Accessing GPXZ with python

An overview of querying and analysing GPXZ elevation data using python.

Authentication

You’ll need an API key to use the GPXZ elevation API. This requirement cuts down on misuse and helps us make sure there’s enough server capacity for everyone. But it’s easy and free to make an account and it comes with lots of quota!

Register for a free GPXZ account here: gpxz.io/app/accounts/signup/

Once you’re signed up, you should see your API key displayed on the dashboard. It will be a bunch of random characters starting with ak_, for example: ak_k2g47_gd9ni6818xj6. We’ll use the key ak_demo_apikey in this guide to make it clear it’s not a live key.

The easiest way to authenticate queries is to use the key as a URL query argument. Basically, adding &api-key=ak_demo_apikey to the end of your URLs. This approach makes it easy to test queries in the browser. Try visiting the URL below, then replace ak_demo_apikey with your own API key:

api.gpxz.io/v1/elevation/point?lat=44.841&lon=-0.569&api-key=ak_demo_apikey

You should see a successful response, showing the elevation of the Miroir d’eau in Bordeaux, France as about 5 metres.

{
  "result": {
    "elevation": 5.134736,
    "lat": 44.841,
    "lon": -0.569,
    "data_source": "france_1m_dtm",
    "resolution": 1
  },
  "status": "OK"
}

Now you’re ready to start exploring elevation data with python!

One final note: while the URL-based API key is convenient for debugging, it’s recommended to eventually move to adding the key as an HTTP header instead. URLs have a tendency to be logged, displayed, and shared, which makes it harder to keep your API key a secret. HTTP headers don’t have these problems. We’ll cover header-based authentication with python shortly.

Querying the elevation for a single point

To query the elevation of a single point with the GPXZ API you’ll need a latitude and a longitude. If you’re doing this manually, you can fit the coordinates of a point by right-clicking it on Google Maps. For example, right-clicking the Sydney Opera House in Google Maps gives the coordinates -33.85777731669462, 151.2148714376462.
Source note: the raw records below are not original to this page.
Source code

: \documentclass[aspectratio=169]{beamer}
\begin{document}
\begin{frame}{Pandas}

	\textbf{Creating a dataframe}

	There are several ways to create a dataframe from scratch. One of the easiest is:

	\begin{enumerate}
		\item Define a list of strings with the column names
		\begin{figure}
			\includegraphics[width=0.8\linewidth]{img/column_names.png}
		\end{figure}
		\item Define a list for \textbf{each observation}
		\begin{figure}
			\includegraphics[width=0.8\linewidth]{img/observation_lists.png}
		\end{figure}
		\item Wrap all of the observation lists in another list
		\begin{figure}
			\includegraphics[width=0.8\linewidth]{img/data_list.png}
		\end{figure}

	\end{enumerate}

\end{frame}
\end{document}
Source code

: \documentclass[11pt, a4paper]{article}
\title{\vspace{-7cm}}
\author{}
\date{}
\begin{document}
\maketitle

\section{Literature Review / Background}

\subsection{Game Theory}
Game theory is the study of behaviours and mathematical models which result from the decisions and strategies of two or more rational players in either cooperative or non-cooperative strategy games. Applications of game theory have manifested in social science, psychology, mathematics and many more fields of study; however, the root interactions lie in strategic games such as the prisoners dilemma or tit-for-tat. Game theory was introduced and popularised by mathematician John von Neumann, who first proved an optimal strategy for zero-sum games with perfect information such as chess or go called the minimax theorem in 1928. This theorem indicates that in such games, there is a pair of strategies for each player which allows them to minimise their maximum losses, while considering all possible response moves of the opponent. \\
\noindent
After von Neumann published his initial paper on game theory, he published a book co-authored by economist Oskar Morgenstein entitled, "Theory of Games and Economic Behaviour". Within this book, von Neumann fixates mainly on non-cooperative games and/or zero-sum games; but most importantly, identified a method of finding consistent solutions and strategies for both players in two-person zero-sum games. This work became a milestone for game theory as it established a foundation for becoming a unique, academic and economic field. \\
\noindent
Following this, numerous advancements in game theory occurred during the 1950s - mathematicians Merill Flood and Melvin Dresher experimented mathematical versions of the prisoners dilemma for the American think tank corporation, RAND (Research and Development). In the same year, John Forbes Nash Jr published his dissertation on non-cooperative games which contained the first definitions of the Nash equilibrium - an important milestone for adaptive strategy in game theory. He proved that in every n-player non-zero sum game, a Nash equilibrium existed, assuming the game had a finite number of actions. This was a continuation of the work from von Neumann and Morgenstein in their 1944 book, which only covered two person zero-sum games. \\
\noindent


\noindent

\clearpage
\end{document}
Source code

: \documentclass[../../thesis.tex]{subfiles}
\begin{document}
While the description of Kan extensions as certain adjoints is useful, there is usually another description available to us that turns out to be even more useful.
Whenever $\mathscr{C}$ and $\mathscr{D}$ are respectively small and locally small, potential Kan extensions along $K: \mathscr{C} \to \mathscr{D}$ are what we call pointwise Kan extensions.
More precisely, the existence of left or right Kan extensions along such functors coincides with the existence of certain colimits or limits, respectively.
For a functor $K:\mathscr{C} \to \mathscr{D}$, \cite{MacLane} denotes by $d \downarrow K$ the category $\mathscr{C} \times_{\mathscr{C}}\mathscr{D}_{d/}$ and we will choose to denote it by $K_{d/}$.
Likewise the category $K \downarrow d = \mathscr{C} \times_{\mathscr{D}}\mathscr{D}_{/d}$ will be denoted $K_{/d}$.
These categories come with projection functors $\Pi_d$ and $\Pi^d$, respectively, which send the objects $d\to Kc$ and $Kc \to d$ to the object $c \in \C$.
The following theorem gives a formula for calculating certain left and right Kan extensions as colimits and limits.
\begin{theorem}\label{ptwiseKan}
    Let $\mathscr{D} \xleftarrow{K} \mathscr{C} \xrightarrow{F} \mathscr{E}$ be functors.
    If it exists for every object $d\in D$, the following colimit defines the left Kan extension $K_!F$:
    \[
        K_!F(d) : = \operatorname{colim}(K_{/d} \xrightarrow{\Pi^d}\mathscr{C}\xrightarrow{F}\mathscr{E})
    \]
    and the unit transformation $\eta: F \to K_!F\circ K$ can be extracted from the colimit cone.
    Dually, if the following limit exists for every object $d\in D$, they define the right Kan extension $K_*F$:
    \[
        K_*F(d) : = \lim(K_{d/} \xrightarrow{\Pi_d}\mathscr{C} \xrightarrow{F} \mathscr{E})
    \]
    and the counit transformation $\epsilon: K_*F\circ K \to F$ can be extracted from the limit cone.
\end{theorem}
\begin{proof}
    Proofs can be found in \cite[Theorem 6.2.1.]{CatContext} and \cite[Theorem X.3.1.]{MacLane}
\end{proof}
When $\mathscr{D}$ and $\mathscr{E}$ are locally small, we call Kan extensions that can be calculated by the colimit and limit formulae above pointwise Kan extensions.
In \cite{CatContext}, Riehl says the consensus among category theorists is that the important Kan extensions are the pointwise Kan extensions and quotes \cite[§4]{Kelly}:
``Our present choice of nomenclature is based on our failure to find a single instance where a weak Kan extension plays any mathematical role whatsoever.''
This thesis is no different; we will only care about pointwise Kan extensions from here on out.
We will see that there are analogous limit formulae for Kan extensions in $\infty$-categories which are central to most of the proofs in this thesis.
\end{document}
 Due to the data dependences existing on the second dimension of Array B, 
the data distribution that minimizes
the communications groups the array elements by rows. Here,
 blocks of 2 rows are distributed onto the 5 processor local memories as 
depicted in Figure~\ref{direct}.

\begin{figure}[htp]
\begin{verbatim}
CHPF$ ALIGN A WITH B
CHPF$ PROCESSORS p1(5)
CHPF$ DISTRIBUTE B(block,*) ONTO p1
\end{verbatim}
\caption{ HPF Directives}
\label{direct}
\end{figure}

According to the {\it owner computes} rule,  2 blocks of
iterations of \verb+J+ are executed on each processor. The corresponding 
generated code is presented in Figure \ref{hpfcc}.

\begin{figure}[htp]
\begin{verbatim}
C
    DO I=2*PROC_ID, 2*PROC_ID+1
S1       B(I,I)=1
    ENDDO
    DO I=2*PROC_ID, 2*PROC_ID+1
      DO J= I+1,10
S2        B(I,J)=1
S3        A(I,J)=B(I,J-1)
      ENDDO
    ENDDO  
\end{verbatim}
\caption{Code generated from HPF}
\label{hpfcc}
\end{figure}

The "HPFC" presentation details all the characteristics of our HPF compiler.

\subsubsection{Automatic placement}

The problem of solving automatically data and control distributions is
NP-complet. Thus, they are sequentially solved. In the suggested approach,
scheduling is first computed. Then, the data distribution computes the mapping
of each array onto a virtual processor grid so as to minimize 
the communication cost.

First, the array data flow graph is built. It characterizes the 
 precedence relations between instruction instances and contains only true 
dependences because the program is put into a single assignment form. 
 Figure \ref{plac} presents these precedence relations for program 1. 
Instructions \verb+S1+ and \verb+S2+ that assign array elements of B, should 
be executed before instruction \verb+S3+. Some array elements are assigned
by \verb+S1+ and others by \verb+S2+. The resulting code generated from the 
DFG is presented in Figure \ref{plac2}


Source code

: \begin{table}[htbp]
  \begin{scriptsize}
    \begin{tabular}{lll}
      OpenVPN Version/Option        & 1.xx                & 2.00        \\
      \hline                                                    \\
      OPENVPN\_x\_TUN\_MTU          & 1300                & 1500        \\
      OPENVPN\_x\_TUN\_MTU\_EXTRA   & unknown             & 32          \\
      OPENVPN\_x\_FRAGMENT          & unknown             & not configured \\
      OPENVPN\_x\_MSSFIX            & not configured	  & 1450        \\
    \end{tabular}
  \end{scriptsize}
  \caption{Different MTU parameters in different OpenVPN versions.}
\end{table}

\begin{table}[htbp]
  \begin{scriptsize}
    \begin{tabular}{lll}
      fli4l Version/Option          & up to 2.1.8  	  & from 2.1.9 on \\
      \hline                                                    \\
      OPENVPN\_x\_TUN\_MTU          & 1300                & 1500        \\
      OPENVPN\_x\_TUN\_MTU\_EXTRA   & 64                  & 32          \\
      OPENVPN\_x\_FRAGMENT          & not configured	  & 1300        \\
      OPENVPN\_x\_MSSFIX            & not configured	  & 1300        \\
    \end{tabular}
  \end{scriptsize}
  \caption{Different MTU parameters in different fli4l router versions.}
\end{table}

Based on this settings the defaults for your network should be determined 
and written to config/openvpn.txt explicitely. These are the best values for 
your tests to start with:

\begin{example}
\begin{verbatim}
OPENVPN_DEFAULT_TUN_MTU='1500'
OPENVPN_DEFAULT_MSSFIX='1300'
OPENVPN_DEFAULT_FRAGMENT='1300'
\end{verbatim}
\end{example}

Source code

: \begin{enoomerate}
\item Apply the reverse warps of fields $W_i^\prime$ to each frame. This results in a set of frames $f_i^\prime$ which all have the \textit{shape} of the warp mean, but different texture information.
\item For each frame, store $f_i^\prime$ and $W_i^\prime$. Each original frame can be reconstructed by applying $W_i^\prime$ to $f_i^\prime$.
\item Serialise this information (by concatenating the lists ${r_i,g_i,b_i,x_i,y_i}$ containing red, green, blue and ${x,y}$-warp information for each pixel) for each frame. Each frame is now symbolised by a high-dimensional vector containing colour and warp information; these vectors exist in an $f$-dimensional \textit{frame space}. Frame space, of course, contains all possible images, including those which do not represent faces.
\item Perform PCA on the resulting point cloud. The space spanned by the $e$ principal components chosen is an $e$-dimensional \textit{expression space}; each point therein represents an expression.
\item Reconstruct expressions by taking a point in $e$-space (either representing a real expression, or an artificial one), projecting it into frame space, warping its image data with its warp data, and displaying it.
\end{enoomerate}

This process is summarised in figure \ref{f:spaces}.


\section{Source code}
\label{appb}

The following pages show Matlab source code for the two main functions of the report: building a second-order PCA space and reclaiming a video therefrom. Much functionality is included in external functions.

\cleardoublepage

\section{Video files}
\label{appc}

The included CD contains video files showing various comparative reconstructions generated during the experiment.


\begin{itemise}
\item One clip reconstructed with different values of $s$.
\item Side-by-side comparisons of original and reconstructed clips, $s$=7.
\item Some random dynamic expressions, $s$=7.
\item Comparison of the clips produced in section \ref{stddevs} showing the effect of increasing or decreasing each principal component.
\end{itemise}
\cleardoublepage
Some notes about latitude and longitude coordinates:

  • Most software will give coordinates in latitude,longitude order. But it’s still fairly common to represent coordinates the other way around, with longitude first! Make sure you check which order your data is in. Checking a location in Australia or California is one way to do this, as a latitude can’t be less than -90 or greater than 90.
  • GPXZ uses the common convention of longitudes being between -180 and 180. However, some software allows longitudes to “wrap” outside of this range. We’ll cover fixing this later in the guide.
  • Some software will give lots of decimal points for lat/lon coordinates. But unless you’re trying to locate individual atoms, this level of precision is unnecessary! The GPXZ dataset currently goes down to 50cm of resolution, where 7 decimal places of latitude and longitude is more than sufficient.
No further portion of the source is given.